Documentation for (roughly) code in the src/vsr directory.

Glossary

Consensus:

checkpoint: Ensure that all updates from the past wrap of the WAL are durable in the grid, then advance the replica's recovery point by updating the superblock. After a checkpoint, the checkpointed WAL entries are safe to be overwritten by the next wrap. (Sidenote: in consensus literature this is sometimes called snapshotting. But we use that term to mean something else.)
header: Identifier for many kinds of messages, including each entry in the VSR log. Passed around instead of the entry when the full entry is not needed (such as view change).
journal: The in-memory data structure that manages the WAL.
nack: Short for negative acknowledgement. Used to determine (during a view change) which entries can be truncated from the log. See Protocol Aware Recovery.
op: Short for op-number. An op is assigned to each request that is submitted by the user before being stored in the log. An op is a monotonically increasing integer identifying each message to be handled by consensus. When messages with the same op in different views conflict, view change picks one version to commit. Each user batch (which may contain many batch entries) corresponds to one op. Each op is identified (once inside the VSR log) by a header.
superblock: All local state for the replica that cannot be replicated remotely. Loss is protected against by storing config.superblock_copies copies of the superblock.
view: A replica is primary for one view. Views are monotonically increasing integers that are incremented each time a new primary is selected.

Storage:

zone: The TigerBeetle data file is made up of zones. The superblock is one zone.
grid: The zone on disk where LSM trees and metadata for them reside.
WAL: Write-ahead log. It is implemented as two on-disk ring buffers. Entries are only overwritten after they have been checkpointed.
state sync: The process of syncing checkpointed data (LSM root information, the grid, and the superblock freeset). When a replica lags behind the cluster far enough that their WALs no longer intersect, the lagging replica must state sync to catch up.

Protocols

Commands

`vsr.Header.Command`	Source	Target	Protocols
`ping`	replica	replica	Ping (Replica-Replica)
`pong`	replica	replica	Ping (Replica-Replica)
`ping_client`	client	replica	Ping (Replica-Client)
`pong_client`	replica	client	Ping (Replica-Client)
`request`	client	primary	Normal
`prepare`	replica	backup	Normal, Repair WAL
`prepare_ok`	replica	primary	Normal, Repair WAL
`reply`	primary	client	Normal, Repair Client Replies, Sync Client Replies
`commit`	primary	backup	Normal
`start_view_change`	replica	all replicas	Start-View-Change
`do_view_change`	replica	all replicas	View-Change
`start_view`	primary	backup	Request/Start View, State Sync
`request_start_view`	backup	primary	Request/Start View
`request_headers`	replica	replica	Repair Journal
`request_prepare`	replica	replica	Repair WAL
`request_reply`	replica	replica	Repair Client Replies, Sync Client Replies
`headers`	replica	replica	Repair Journal
`eviction`	primary	client	Client
`request_blocks`	replica	replica	Sync Forest, Repair Grid
`block`	replica	replica	Sync Forest, Repair Grid

Recovery

Unlike VRR, TigerBeetle does not implement Recovery Protocol (see §4.3). Instead, replicas persist their VSR state to the superblock. This ensures that a recovering replica never backtracks to an older view (from the point of view of the cluster).

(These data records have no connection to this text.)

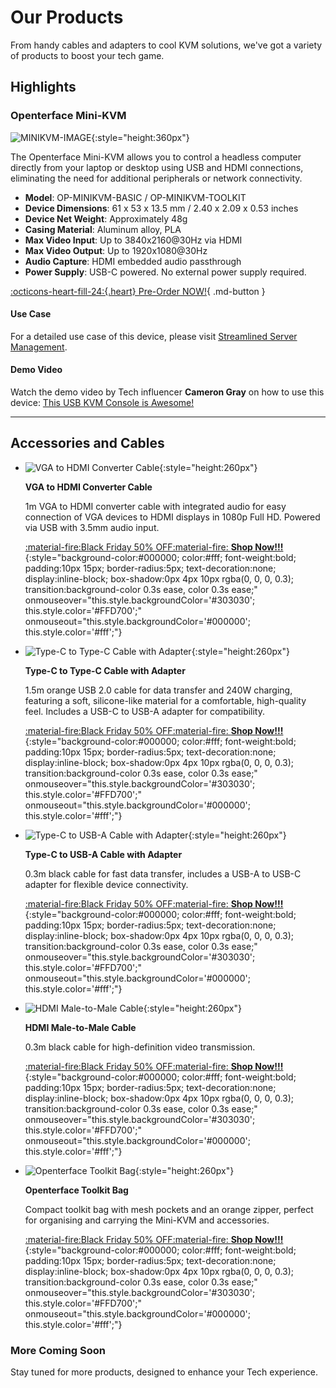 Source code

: # Our Products

From handy cables and adapters to cool KVM solutions, we've got a variety of products to boost your tech game.

## Highlights

### Openterface Mini-KVM

![MINIKVM-IMAGE](images/product/OP-01-MINIKVM.jpg){:style="height:360px"}

The Openterface Mini-KVM allows you to control a headless computer directly from your laptop or desktop using USB and HDMI connections, eliminating the need for additional peripherals or network connectivity.

- **Model**: OP-MINIKVM-BASIC / OP-MINIKVM-TOOLKIT
- **Device Dimensions**: 61 x 53 x 13.5 mm / 2.40 x 2.09 x 0.53 inches
- **Device Net Weight**: Approximately 48g
- **Casing Material**: Aluminum alloy, PLA
- **Max Video Input**: Up to 3840x2160@30Hz via HDMI
- **Max Video Output**: Up to 1920x1080@30Hz
- **Audio Capture**: HDMI embedded audio passthrough
- **Power Supply**: USB-C powered. No external power supply required.

[:octicons-heart-fill-24:{.heart} Pre-Order NOW!](https://www.crowdsupply.com/techxartisan/openterface-mini-kvm#products){ .md-button }

#### Use Case
For a detailed use case of this device, please visit [Streamlined Server Management](/use-cases/#streamlined-server-management).

#### Demo Video
Watch the demo video by Tech influencer **Cameron Gray** on how to use this device: [This USB KVM Console is Awesome!](https://youtu.be/xAEQpWyfY-c?si=AkNVYHHYoRLn2-iB)

-------

## Accessories and Cables

<div class="grid cards" markdown>

- ![VGA to HDMI Converter Cable](images/product/CABLE100-VGA2HDMI-1.jpg){:style="height:260px"}

    __VGA to HDMI Converter Cable__

    1m VGA to HDMI converter cable with integrated audio for easy connection of VGA devices to HDMI displays in 1080p Full HD. Powered via USB with 3.5mm audio input. 

    <!-- [:octicons-arrow-right-24: :material-cart: Order Now at TxA Shop](https://shop.techxartisan.com/products/vga-to-hdmi-converter-cable) -->

    [:material-fire:Black Friday 50% OFF:material-fire: **Shop Now!!!**](https://shop.techxartisan.com/products/vga-to-hdmi-converter-cable){:style="background-color:#000000; color:#fff; font-weight:bold; padding:10px 15px; border-radius:5px; text-decoration:none; display:inline-block; box-shadow:0px 4px 10px rgba(0, 0, 0, 0.3); transition:background-color 0.3s ease, color 0.3s ease;" onmouseover="this.style.backgroundColor='#303030'; this.style.color='#FFD700';" onmouseout="this.style.backgroundColor='#000000'; this.style.color='#fff';"}

- ![Type-C to Type-C Cable with Adapter](images/product/OP-05-CABLE150-C2C.jpg){:style="height:260px"}

    __Type-C to Type-C Cable with Adapter__

    1.5m orange USB 2.0 cable for data transfer and 240W charging, featuring a soft, silicone-like material for a comfortable, high-quality feel. Includes a USB-C to USB-A adapter for compatibility.

    <!-- [:octicons-arrow-right-24: :material-cart: Order Now at TxA Shop](https://shop.techxartisan.com/products/type-c-cable-with-usb-a-adapter-1-5m-4-11ft-240w-fast-charging-data-transfer-usb2-0) -->

    [:material-fire:Black Friday 50% OFF:material-fire: **Shop Now!!!**](https://shop.techxartisan.com/products/type-c-cable-with-usb-a-adapter-1-5m-4-11ft-240w-fast-charging-data-transfer-usb2-0){:style="background-color:#000000; color:#fff; font-weight:bold; padding:10px 15px; border-radius:5px; text-decoration:none; display:inline-block; box-shadow:0px 4px 10px rgba(0, 0, 0, 0.3); transition:background-color 0.3s ease, color 0.3s ease;" onmouseover="this.style.backgroundColor='#303030'; this.style.color='#FFD700';" onmouseout="this.style.backgroundColor='#000000'; this.style.color='#fff';"}

- ![Type-C to USB-A Cable with Adapter](images/product/OP-04-CABLE30-C2A.jpg){:style="height:260px"}
    
    __Type-C to USB-A Cable with Adapter__

    0.3m black cable for fast data transfer, includes a USB-A to USB-C adapter for flexible device connectivity.

    <!-- [:octicons-arrow-right-24: :material-cart: Order Now at TxA Shop](https://shop.techxartisan.com/products/type-c-to-usb-a-cable-with-adapter) -->

    [:material-fire:Black Friday 50% OFF:material-fire: **Shop Now!!!**](https://shop.techxartisan.com/products/type-c-to-usb-a-cable-with-adapter){:style="background-color:#000000; color:#fff; font-weight:bold; padding:10px 15px; border-radius:5px; text-decoration:none; display:inline-block; box-shadow:0px 4px 10px rgba(0, 0, 0, 0.3); transition:background-color 0.3s ease, color 0.3s ease;" onmouseover="this.style.backgroundColor='#303030'; this.style.color='#FFD700';" onmouseout="this.style.backgroundColor='#000000'; this.style.color='#fff';"}

- ![HDMI Male-to-Male Cable](images/product/OP-03-CABLE30-HDMI.jpg){:style="height:260px"}

    __HDMI Male-to-Male Cable__

    0.3m black cable for high-definition video transmission.

    <!-- [:octicons-arrow-right-24: :material-cart: Order Now at TxA Shop](https://shop.techxartisan.com/products/hdmi-male-to-male-cable) -->

    [:material-fire:Black Friday 50% OFF:material-fire: **Shop Now!!!**](https://shop.techxartisan.com/products/hdmi-male-to-male-cable){:style="background-color:#000000; color:#fff; font-weight:bold; padding:10px 15px; border-radius:5px; text-decoration:none; display:inline-block; box-shadow:0px 4px 10px rgba(0, 0, 0, 0.3); transition:background-color 0.3s ease, color 0.3s ease;" onmouseover="this.style.backgroundColor='#303030'; this.style.color='#FFD700';" onmouseout="this.style.backgroundColor='#000000'; this.style.color='#fff';"}

- ![Openterface Toolkit Bag](images/product/OP-06-BAG-TOOLKIT.jpg){:style="height:260px"}

    __Openterface Toolkit Bag__

    Compact toolkit bag with mesh pockets and an orange zipper, perfect for organising and carrying the Mini-KVM and accessories.

    <!-- [:octicons-arrow-right-24: :material-cart: Order Now at TxA Shop](https://shop.techxartisan.com/products/openterface-toolkit-bag) -->

    [:material-fire:Black Friday 50% OFF:material-fire: **Shop Now!!!**](https://shop.techxartisan.com/products/openterface-toolkit-bag){:style="background-color:#000000; color:#fff; font-weight:bold; padding:10px 15px; border-radius:5px; text-decoration:none; display:inline-block; box-shadow:0px 4px 10px rgba(0, 0, 0, 0.3); transition:background-color 0.3s ease, color 0.3s ease;" onmouseover="this.style.backgroundColor='#303030'; this.style.color='#FFD700';" onmouseout="this.style.backgroundColor='#000000'; this.style.color='#fff';"}
</div>


### More Coming Soon

Stay tuned for more products, designed to enhance your Tech experience.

Protocol: Ping (Replica-Replica)

Replicas send command=ping/command=pong messages to one another to synchronize clocks.

Protocol: Ping (Replica-Client)

Clients send command=ping_client (and receive command=pong_client) messages to (from) replicas to learn the cluster's current view.

Protocol: Normal

Normal protocol prepares and commits requests (from clients) and sends replies (to clients).

The client sends a command=request message to the primary. (If the client's view is outdated, the receiver will forward the message on to the actual primary).
The primary converts the command=request to a command=prepare (assigning it an op and timestamp).
Each replica (in a chain beginning with the primary) performs the following steps concurrently:
- Write the prepare to the WAL.
- Forward the prepare to the next replica in the chain.
Each replica sends a command=prepare_ok message to the primary once it has written the prepare to the WAL.
When a primary collects a replication quorum of prepare_oks and it has committed all preceding prepares, it commits the prepare.
The primary replies to the client.
The backups are informed that the prepare was committed by either:
- a subsequent prepare, or
- a periodic command=commit heartbeat message.

See also:

VRR §4.1

Protocol: Start-View-Change

Start-View-Change (SVC) protocol initiates view-changes with minimal disruption.

Unlike the Start-View-Change described in VRR §4.2, this protocol runs in both status=normal and status=view_change (not just status=view_change).

Depending on the replica's status:
- status=normal & primary: When the replica has not recently received a prepare_ok (and it has a prepare in flight), pause broadcasting command=commit.
- status=normal & backup: When the replica has not recently received a command=commit, broadcast command=start_view_change to all replicas (including self).
- status=view_change: If the replica has not completed a view-change recently, send a command=start_view_change to all replicas (including self).
(Periodically retry sending the SVC).
If the backup receives a command=commit or changes views (respectively), stop the command=start_view_change retries.
If the replica collects a view-change quorum of SVC messages, transition to status=view_change for the next view. (That is, increment the replica's view and start sending a DVC).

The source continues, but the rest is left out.